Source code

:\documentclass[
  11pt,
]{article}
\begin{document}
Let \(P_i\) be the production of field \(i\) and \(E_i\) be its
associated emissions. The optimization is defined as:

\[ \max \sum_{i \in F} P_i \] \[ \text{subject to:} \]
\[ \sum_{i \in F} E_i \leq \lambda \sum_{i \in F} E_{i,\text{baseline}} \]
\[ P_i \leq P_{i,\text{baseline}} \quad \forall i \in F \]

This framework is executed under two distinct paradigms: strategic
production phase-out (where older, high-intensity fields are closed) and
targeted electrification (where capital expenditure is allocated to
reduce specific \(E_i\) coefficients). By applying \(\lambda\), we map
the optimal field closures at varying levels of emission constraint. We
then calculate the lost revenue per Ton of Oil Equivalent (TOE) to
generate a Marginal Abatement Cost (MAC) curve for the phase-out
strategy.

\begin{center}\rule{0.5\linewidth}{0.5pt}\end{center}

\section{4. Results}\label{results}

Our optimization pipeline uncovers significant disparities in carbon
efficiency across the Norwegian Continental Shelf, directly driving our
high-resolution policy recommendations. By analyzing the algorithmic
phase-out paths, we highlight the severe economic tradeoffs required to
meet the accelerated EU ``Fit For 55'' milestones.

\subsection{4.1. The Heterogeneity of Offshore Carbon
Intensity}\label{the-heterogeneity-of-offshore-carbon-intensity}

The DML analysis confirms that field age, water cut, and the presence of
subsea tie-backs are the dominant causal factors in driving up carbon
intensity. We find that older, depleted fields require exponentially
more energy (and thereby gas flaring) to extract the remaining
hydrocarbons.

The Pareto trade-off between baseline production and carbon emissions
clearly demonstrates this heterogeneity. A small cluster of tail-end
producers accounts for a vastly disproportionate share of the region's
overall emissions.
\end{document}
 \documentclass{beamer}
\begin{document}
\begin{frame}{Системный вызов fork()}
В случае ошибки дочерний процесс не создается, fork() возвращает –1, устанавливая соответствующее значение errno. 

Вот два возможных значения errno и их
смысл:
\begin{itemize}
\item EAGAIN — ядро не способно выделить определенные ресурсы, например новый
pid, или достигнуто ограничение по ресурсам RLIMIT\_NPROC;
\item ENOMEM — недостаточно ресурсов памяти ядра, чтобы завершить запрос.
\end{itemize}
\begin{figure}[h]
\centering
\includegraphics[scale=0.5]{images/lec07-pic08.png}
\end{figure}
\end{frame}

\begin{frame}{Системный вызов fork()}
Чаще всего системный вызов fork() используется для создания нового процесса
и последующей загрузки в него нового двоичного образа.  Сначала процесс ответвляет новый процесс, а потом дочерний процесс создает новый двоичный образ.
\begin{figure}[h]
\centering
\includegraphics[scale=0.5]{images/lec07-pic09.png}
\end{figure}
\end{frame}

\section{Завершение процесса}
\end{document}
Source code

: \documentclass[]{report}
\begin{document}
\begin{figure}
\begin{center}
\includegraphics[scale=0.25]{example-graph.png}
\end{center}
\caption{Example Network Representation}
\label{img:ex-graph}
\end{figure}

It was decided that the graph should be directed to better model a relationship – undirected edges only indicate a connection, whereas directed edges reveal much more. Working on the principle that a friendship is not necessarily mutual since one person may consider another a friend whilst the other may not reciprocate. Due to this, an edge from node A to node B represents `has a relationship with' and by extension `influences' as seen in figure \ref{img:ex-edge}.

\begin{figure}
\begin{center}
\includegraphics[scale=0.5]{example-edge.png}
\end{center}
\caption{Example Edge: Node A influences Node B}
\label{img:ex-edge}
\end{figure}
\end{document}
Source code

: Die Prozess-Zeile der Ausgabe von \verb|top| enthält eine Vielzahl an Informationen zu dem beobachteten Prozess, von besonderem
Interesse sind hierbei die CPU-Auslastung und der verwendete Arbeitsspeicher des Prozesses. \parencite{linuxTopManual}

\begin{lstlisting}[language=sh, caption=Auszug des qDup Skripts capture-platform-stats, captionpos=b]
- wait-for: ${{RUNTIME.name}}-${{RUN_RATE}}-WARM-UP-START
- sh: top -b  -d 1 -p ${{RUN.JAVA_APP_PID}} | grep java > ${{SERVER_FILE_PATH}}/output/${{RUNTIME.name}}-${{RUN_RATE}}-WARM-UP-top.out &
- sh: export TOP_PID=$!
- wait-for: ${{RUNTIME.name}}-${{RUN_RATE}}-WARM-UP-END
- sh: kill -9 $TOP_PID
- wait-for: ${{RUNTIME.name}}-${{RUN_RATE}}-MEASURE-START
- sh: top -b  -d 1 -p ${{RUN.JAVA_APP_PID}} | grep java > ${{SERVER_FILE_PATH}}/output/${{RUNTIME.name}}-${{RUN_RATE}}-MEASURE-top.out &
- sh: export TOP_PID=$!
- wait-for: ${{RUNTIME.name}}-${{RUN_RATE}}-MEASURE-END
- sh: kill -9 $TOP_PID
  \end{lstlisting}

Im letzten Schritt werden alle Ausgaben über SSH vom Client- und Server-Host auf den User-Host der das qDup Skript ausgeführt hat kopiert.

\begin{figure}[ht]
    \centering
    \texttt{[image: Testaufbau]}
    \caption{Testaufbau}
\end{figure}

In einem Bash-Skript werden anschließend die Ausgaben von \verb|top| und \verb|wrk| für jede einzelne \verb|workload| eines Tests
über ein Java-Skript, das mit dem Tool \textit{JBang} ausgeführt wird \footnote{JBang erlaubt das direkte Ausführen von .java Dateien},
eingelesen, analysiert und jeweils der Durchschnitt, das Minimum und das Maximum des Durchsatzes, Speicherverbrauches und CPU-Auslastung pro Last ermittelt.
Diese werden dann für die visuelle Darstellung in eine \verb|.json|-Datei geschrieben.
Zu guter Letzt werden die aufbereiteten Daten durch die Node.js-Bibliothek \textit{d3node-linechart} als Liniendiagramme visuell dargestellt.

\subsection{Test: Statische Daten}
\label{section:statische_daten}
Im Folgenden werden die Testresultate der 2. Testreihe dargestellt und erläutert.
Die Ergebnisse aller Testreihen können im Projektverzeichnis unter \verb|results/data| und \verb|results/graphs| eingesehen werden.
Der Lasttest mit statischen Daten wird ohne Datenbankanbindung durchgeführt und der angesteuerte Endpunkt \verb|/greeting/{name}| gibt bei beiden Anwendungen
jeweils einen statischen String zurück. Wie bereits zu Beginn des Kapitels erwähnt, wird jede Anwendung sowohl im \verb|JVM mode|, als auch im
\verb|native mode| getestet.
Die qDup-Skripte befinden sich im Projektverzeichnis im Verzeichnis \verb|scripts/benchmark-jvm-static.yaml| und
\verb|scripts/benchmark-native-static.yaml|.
────────────────
Task directions
Make an exact copy of every entry.

Exercise output
Source code

:\documentclass[
  11pt,
]{article}
\begin{document}
Let \(P_i\) be the production of field \(i\) and \(E_i\) be its
associated emissions. The optimization is defined as:

\[ \max \sum_{i \in F} P_i \] \[ \text{subject to:} \]
\[ \sum_{i \in F} E_i \leq \lambda \sum_{i \in F} E_{i,\text{baseline}} \]
\[ P_i \leq P_{i,\text{baseline}} \quad \forall i \in F \]

This framework is executed under two distinct paradigms: strategic
production phase-out (where older, high-intensity fields are closed) and
targeted electrification (where capital expenditure is allocated to
reduce specific \(E_i\) coefficients). By applying \(\lambda\), we map
the optimal field closures at varying levels of emission constraint. We
then calculate the lost revenue per Ton of Oil Equivalent (TOE) to
generate a Marginal Abatement Cost (MAC) curve for the phase-out
strategy.

\begin{center}\rule{0.5\linewidth}{0.5pt}\end{center}

\section{4. Results}\label{results}

Our optimization pipeline uncovers significant disparities in carbon
efficiency across the Norwegian Continental Shelf, directly driving our
high-resolution policy recommendations. By analyzing the algorithmic
phase-out paths, we highlight the severe economic tradeoffs required to
meet the accelerated EU ``Fit For 55'' milestones.

\subsection{4.1. The Heterogeneity of Offshore Carbon
Intensity}\label{the-heterogeneity-of-offshore-carbon-intensity}

The DML analysis confirms that field age, water cut, and the presence of
subsea tie-backs are the dominant causal factors in driving up carbon
intensity. We find that older, depleted fields require exponentially
more energy (and thereby gas flaring) to extract the remaining
hydrocarbons.

The Pareto trade-off between baseline production and carbon emissions
clearly demonstrates this heterogeneity. A small cluster of tail-end
producers accounts for a vastly disproportionate share of the region's
overall emissions.
\end{document}
 \documentclass{beamer}
\begin{document}
\begin{frame}{Системный вызов fork()}
В случае ошибки дочерний процесс не создается, fork() возвращает –1, устанавливая соответствующее значение errno. 

Вот два возможных значения errno и их
смысл:
\begin{itemize}
\item EAGAIN — ядро не способно выделить определенные ресурсы, например новый
pid, или достигнуто ограничение по ресурсам RLIMIT\_NPROC;
\item ENOMEM — недостаточно ресурсов памяти ядра, чтобы завершить запрос.
\end{itemize}
\begin{figure}[h]
\centering
\includegraphics[scale=0.5]{images/lec07-pic08.png}
\end{figure}
\end{frame}

\begin{frame}{Системный вызов fork()}
Чаще всего системный вызов fork() используется для создания нового процесса
и последующей загрузки в него нового двоичного образа.  Сначала процесс ответвляет новый процесс, а потом дочерний процесс создает новый двоичный образ.
\begin{figure}[h]
\centering
\includegraphics[scale=0.5]{images/lec07-pic09.png}
\end{figure}
\end{frame}

\section{Завершение процесса}
\end{document}
Source code

: \documentclass[]{report}
\begin{document}
\begin{figure}
\begin{center}
\includegraphics[scale=0.25]{example-graph.png}
\end{center}
\caption{Example Network Representation}
\label{img:ex-graph}
\end{figure}

It was decided that the graph should be directed to better model a relationship – undirected edges only indicate a connection, whereas directed edges reveal much more. Working on the principle that a friendship is not necessarily mutual since one person may consider another a friend whilst the other may not reciprocate. Due to this, an edge from node A to node B represents `has a relationship with' and by extension `influences' as seen in figure \ref{img:ex-edge}.

\begin{figure}
\begin{center}
\includegraphics[scale=0.5]{example-edge.png}
\end{center}
\caption{Example Edge: Node A influences Node B}
\label{img:ex-edge}
\end{figure}
\end{document}
Source code

: Die Prozess-Zeile der Ausgabe von \verb|top| enthält eine Vielzahl an Informationen zu dem beobachteten Prozess, von besonderem
Interesse sind hierbei die CPU-Auslastung und der verwendete Arbeitsspeicher des Prozesses. \parencite{linuxTopManual}

\begin{lstlisting}[language=sh, caption=Auszug des qDup Skripts capture-platform-stats, captionpos=b]
- wait-for: ${{RUNTIME.name}}-${{RUN_RATE}}-WARM-UP-START
- sh: top -b  -d 1 -p ${{RUN.JAVA_APP_PID}} | grep java > ${{SERVER_FILE_PATH}}/output/${{RUNTIME.name}}-${{RUN_RATE}}-WARM-UP-top.out &
- sh: export TOP_PID=$!
- wait-for: ${{RUNTIME.name}}-${{RUN_RATE}}-WARM-UP-END
- sh: kill -9 $TOP_PID
- wait-for: ${{RUNTIME.name}}-${{RUN_RATE}}-MEASURE-START
- sh: top -b  -d 1 -p ${{RUN.JAVA_APP_PID}} | grep java > ${{SERVER_FILE_PATH}}/output/${{RUNTIME.name}}-${{RUN_RATE}}-MEASURE-top.out &
- sh: export TOP_PID=$!
- wait-for: ${{RUNTIME.name}}-${{RUN_RATE}}-MEASURE-END
- sh: kill -9 $TOP_PID
  \end{lstlisting}

Im letzten Schritt werden alle Ausgaben über SSH vom Client- und Server-Host auf den User-Host der das qDup Skript ausgeführt hat kopiert.

\begin{figure}[ht]
    \centering
    \texttt{[image: Testaufbau]}
    \caption{Testaufbau}
\end{figure}

In einem Bash-Skript werden anschließend die Ausgaben von \verb|top| und \verb|wrk| für jede einzelne \verb|workload| eines Tests
über ein Java-Skript, das mit dem Tool \textit{JBang} ausgeführt wird \footnote{JBang erlaubt das direkte Ausführen von .java Dateien},
eingelesen, analysiert und jeweils der Durchschnitt, das Minimum und das Maximum des Durchsatzes, Speicherverbrauches und CPU-Auslastung pro Last ermittelt.
Diese werden dann für die visuelle Darstellung in eine \verb|.json|-Datei geschrieben.
Zu guter Letzt werden die aufbereiteten Daten durch die Node.js-Bibliothek \textit{d3node-linechart} als Liniendiagramme visuell dargestellt.

\subsection{Test: Statische Daten}
\label{section:statische_daten}
Im Folgenden werden die Testresultate der 2. Testreihe dargestellt und erläutert.
Die Ergebnisse aller Testreihen können im Projektverzeichnis unter \verb|results/data| und \verb|results/graphs| eingesehen werden.
Der Lasttest mit statischen Daten wird ohne Datenbankanbindung durchgeführt und der angesteuerte Endpunkt \verb|/greeting/{name}| gibt bei beiden Anwendungen
jeweils einen statischen String zurück. Wie bereits zu Beginn des Kapitels erwähnt, wird jede Anwendung sowohl im \verb|JVM mode|, als auch im
\verb|native mode| getestet.
Die qDup-Skripte befinden sich im Projektverzeichnis im Verzeichnis \verb|scripts/benchmark-jvm-static.yaml| und
\verb|scripts/benchmark-native-static.yaml|.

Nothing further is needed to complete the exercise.